D’autre part, les pouvoirs publics en instituant à la fin des années 1990 des mesures de vigilance et de lutte contre les dérives sectaires ont tardé à prendre en compte à ce titre toutes les manifestations extrêmes du radicalisme religieux. Ce retard ne laisse pas d’interroger alors que selon la Mission interministérielle de vigilance et de lutte contre les dérives sectaires (MIVILUDES) une dérive sectaire est « un dévoiement de la pensée, d’opinion ou de religion, qui porte atteinte à l’ordre public, aux lois et aux règlements, aux droits fondamentaux, à la sécurité et à l’intégrité des personnes. Elle se caractérise par la mise en œuvre par un groupe organisé ou par un individu isolé, quelle que soit sa nature ou son activité, de pressions et de techniques ayant pour but de créer, de maintenir ou d’exploiter chez une personne un état de sujétion psychologique ou physique, la privant d’une partie de son libre arbitre avec des conséquences dommageables pour cette personne, son entourage ou la société ». Or, ne sommes-nous pas contraints d’admettre aujourd’hui que la grande majorité des manifestations du radicalisme religieux islamiste traduisent à leur façon des dérives sectaires au sens donné par la MIVILUDES ? Aujourd’hui, en l’état de la situation, l’action de la MIVILUDES pourrait être centrale dans le cadre d’un plan spécifique d’actions de prévention et de contrôle notamment du financement des radicalismes religieux. Or, à ce jour, s’agissant des manifestations les plus violentes des radicalismes religieux en France un certain silence règne dans et hors les cabinets ministériels quant à la place et au rôle que la MIVILUDES devrait remplir pour assurer une action de pilotage stratégique en matière notamment d’enquêtes financières et fiscales.

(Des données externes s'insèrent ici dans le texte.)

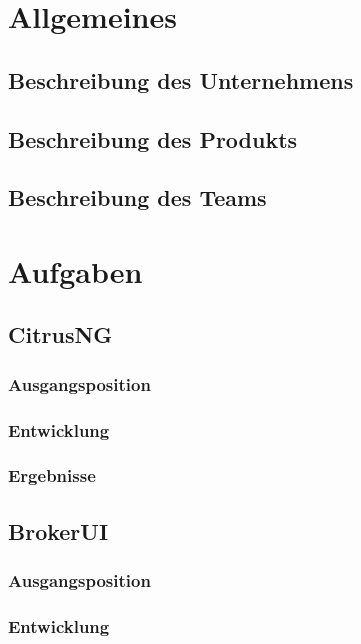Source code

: \documentclass{article}
\begin{document}
    \section{Allgemeines}

    \subsection{Beschreibung des Unternehmens}

    \subsection{Beschreibung des Produkts}

    \subsection{Beschreibung des Teams}

    \section{Aufgaben}

    \subsection{CitrusNG}

    \subsubsection{Ausgangsposition}

    \subsubsection{Entwicklung}

    \subsubsection{Ergebnisse}

    \subsection{BrokerUI}

    \subsubsection{Ausgangsposition}

    \subsubsection{Entwicklung}
\end{document}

{{Renforcer les moyens existants}}
Les moyens existants de lutte financière contre les manifestations du radicalisme religieux exigent d’être rapidement systématisés et renforcés. D’une part, en contrepoint du contrôle des opérations des radicalismes religieux, les pouvoirs publics devraient rapidement baliser le cadre général des multiples formes de financements directs et indirects des personnels, des structures et des activités religieuses. En effet, aujourd’hui le cadre économique en question reste soumis à de subtils montages juridiques et financiers (entre la prise en compte spécifique et poreuse du « cultuel », du « culturel » et du « commercial »), mais également aux réponses locales soumises au gré des élus politiques (par exemple, la mise à disposition de locaux publics hors de tout cadre contractuel) et à certaines pratiques associatives dévoyées (mainmise incontrôlée sur le pouvoir de direction et neutralisation du pouvoir souverain des assemblées générales des associations, absence de registres de délibérations des organes associatifs, fonctionnement associatif opaque, absence de registres comptables, absence de traçabilité des dons manuels, recours irrégulier au dispositif fiscal du mécénat, instrumentalisation et dévoiement des procédures déclaratives en préfecture, etc.).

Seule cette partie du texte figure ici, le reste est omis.